Directions for this task: Which of the lines in the records below hold the string "title"? Copy every one of them.

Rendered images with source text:
####

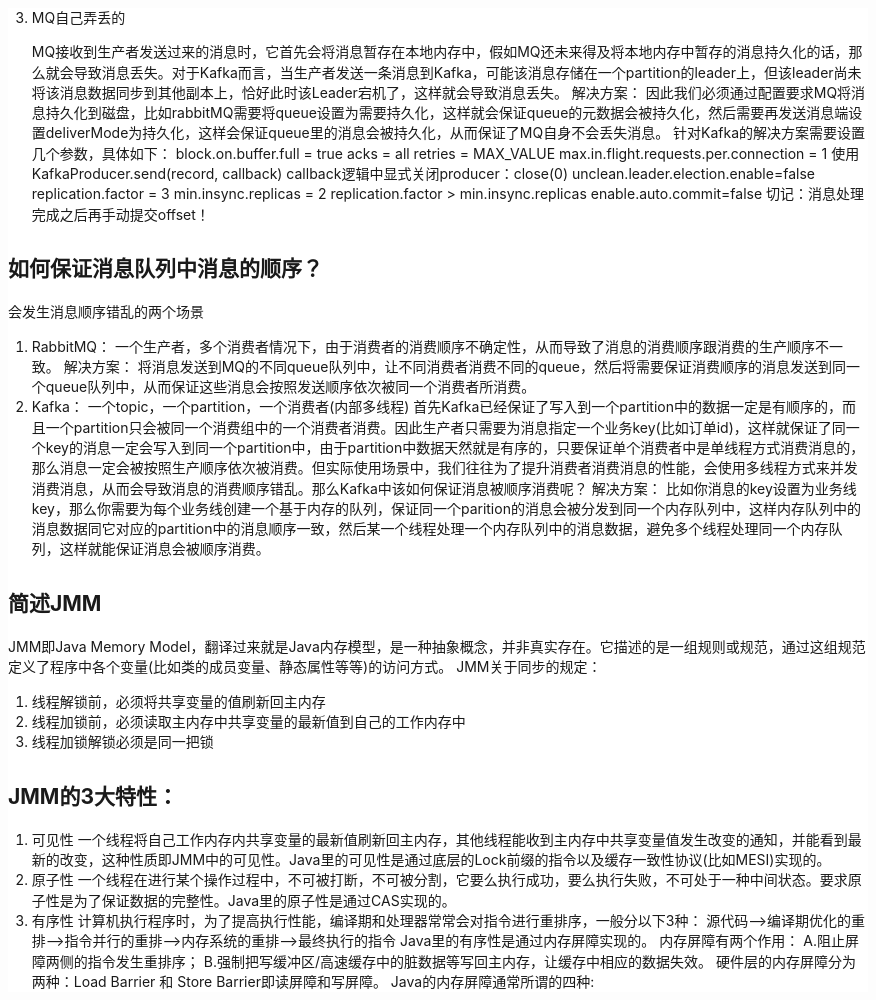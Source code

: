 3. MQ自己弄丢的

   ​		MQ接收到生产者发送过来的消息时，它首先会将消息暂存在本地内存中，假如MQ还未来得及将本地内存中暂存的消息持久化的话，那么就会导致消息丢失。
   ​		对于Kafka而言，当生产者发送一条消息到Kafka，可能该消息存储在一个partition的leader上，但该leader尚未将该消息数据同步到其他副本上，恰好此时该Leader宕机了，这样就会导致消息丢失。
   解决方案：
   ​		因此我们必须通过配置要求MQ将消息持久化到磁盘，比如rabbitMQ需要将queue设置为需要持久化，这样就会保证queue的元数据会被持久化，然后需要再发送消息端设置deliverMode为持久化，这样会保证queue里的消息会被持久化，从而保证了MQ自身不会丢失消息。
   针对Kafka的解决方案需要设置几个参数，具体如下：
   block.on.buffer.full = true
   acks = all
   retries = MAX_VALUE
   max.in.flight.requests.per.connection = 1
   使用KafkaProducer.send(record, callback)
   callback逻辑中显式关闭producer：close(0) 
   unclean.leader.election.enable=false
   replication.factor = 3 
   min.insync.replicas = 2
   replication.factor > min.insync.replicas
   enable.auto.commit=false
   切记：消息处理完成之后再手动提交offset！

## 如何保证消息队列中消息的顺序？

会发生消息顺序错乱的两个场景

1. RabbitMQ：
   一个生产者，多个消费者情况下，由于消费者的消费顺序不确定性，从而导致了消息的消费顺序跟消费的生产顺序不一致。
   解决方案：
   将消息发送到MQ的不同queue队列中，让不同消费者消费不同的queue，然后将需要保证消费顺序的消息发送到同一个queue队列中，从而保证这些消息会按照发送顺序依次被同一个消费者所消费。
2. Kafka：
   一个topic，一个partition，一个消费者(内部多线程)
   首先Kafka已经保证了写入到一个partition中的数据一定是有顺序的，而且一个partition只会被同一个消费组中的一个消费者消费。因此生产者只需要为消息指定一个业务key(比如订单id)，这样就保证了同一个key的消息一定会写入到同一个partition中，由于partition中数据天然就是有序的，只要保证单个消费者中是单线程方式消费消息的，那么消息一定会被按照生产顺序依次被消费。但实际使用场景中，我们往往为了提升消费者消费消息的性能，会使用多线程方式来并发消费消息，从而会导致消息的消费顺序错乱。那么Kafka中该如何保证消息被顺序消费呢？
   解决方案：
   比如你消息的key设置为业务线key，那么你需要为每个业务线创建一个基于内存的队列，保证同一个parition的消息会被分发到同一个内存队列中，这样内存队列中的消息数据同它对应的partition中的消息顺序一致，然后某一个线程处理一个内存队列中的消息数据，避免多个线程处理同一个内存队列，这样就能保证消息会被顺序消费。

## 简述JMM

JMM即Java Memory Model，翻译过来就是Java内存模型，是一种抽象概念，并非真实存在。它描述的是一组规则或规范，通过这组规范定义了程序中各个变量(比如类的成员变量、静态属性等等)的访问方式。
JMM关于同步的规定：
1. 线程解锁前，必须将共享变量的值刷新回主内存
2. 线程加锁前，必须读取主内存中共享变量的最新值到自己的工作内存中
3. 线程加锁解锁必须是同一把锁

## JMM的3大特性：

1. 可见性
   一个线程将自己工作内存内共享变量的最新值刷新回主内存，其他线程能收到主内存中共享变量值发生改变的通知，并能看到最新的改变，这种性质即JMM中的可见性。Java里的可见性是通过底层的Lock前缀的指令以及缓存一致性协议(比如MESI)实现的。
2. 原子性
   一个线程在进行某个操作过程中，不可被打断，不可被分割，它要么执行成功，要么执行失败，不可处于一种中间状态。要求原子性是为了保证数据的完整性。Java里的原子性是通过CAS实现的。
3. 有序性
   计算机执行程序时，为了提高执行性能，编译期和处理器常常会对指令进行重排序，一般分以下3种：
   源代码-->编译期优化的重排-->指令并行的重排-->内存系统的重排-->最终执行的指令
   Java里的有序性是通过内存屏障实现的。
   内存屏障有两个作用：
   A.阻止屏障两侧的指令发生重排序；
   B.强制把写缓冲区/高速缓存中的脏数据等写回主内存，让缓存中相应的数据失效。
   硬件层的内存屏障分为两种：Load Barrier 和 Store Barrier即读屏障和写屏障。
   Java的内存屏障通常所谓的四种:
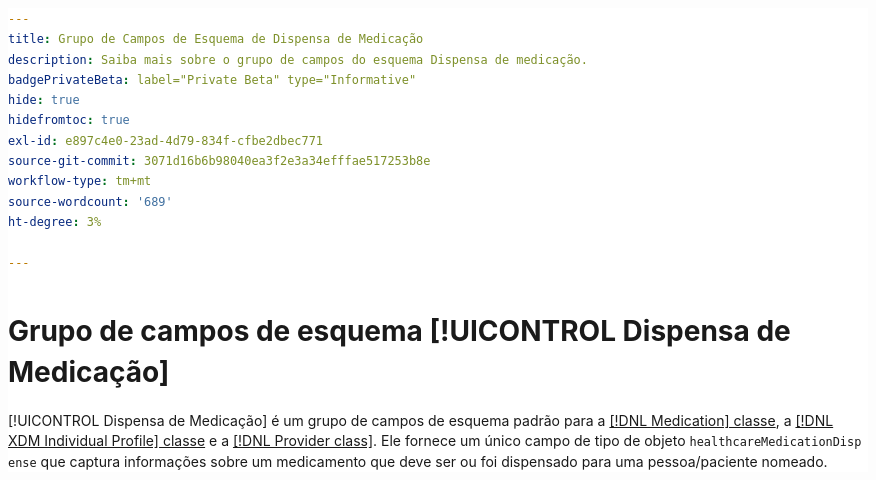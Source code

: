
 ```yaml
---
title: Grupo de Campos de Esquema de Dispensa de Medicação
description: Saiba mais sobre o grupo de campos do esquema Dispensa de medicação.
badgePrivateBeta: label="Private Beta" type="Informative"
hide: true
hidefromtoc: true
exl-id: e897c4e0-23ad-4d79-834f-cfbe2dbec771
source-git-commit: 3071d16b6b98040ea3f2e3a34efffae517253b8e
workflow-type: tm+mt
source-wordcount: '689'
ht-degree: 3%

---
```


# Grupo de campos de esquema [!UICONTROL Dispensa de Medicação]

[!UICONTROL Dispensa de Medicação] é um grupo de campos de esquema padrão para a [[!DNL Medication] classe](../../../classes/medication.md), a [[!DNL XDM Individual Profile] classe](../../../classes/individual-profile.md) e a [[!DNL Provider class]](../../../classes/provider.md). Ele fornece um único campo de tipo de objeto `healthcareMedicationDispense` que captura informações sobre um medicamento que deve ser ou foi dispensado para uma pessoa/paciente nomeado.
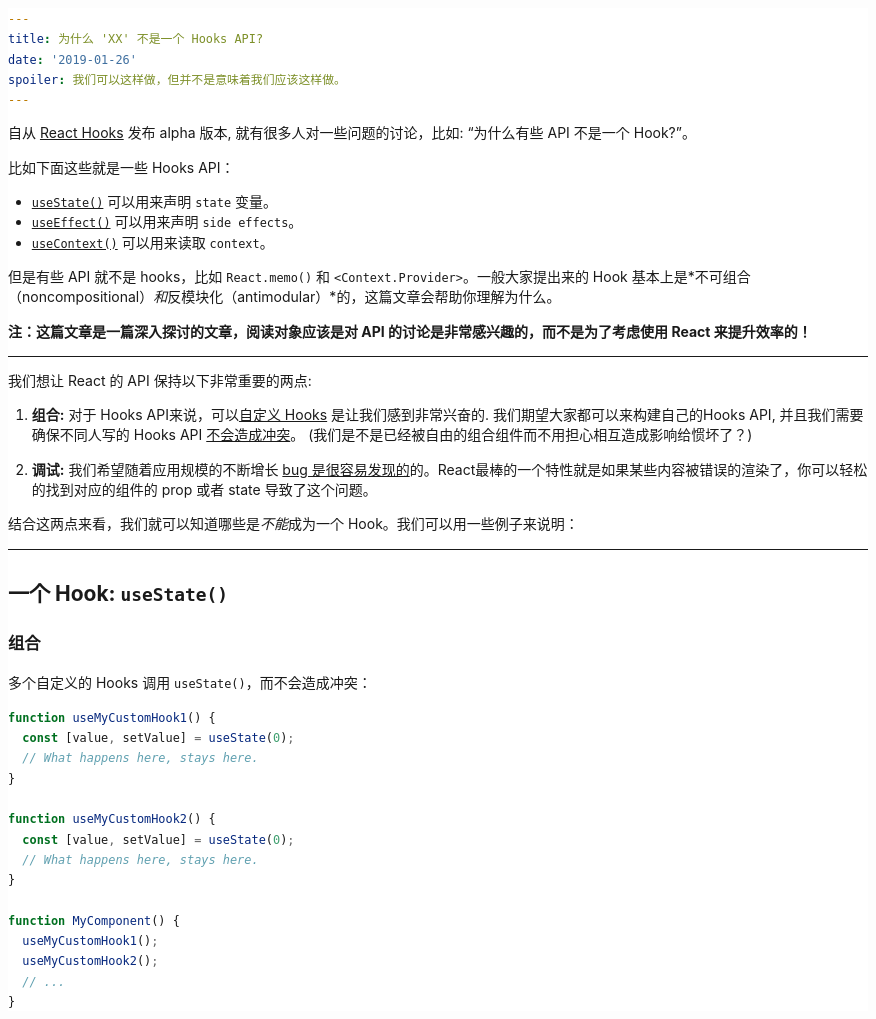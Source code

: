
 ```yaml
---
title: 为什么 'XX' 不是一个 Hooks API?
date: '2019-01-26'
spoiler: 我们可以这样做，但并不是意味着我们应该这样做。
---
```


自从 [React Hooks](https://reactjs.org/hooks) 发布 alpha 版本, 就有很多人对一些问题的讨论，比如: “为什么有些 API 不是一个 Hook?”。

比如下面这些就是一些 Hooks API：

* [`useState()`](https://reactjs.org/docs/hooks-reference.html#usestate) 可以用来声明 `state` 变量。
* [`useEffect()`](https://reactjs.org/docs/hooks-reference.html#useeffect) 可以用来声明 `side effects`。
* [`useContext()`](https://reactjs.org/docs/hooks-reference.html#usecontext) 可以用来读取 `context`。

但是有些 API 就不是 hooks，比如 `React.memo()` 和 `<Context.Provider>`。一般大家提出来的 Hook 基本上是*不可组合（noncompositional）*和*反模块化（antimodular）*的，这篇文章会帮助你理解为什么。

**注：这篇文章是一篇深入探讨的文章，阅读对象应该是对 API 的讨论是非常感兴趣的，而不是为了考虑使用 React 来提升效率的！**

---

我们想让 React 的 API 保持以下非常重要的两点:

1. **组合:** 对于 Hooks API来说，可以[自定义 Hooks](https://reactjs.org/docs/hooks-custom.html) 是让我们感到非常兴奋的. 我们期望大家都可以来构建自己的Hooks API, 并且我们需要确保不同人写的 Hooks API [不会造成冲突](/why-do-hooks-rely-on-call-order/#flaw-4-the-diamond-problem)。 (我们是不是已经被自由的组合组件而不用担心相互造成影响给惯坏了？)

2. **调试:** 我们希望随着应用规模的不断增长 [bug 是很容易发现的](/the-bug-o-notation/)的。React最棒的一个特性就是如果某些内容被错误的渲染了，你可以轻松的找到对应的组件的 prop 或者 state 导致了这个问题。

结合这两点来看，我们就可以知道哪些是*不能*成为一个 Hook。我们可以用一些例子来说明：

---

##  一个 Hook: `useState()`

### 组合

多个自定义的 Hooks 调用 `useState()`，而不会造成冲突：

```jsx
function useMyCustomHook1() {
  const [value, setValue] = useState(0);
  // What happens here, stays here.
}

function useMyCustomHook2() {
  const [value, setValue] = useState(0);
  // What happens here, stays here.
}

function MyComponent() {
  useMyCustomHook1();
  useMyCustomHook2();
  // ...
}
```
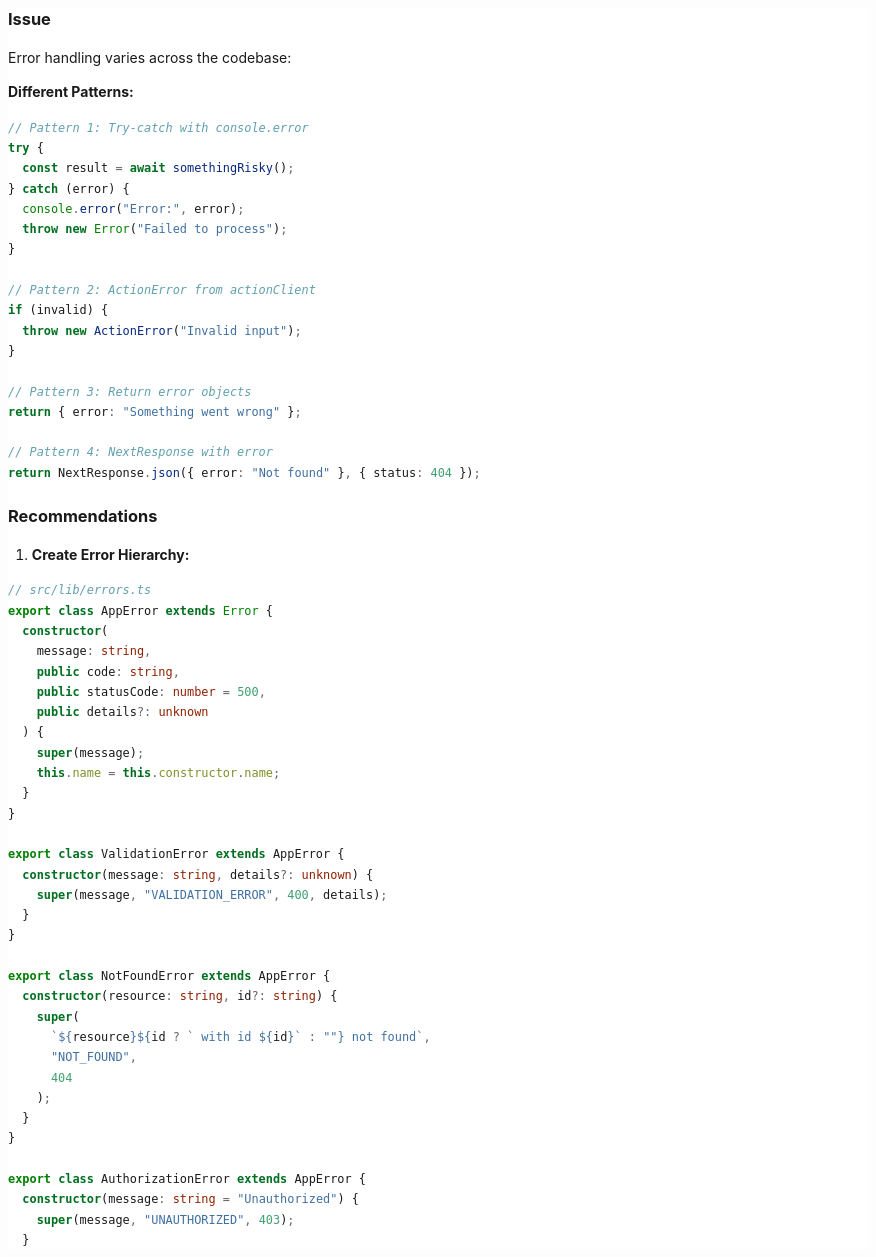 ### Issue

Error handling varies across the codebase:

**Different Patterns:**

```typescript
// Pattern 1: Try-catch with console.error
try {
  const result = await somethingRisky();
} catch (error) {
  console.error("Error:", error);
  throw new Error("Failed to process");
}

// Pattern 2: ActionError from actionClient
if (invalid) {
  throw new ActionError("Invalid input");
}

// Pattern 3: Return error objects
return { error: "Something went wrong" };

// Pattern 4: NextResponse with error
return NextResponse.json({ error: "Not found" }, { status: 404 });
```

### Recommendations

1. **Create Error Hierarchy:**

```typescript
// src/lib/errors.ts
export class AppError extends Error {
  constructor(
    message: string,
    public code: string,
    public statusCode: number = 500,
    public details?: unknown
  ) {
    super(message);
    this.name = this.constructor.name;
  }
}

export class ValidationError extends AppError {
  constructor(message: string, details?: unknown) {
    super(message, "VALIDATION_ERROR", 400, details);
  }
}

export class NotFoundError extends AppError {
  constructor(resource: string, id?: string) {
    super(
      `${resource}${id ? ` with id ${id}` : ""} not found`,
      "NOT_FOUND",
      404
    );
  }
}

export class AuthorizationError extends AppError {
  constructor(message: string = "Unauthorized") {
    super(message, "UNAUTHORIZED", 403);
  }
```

####

Answer section:
title: Grupo de Campos de Esquema de Dispensa de Medicação
title: 为什么 'XX' 不是一个 Hooks API?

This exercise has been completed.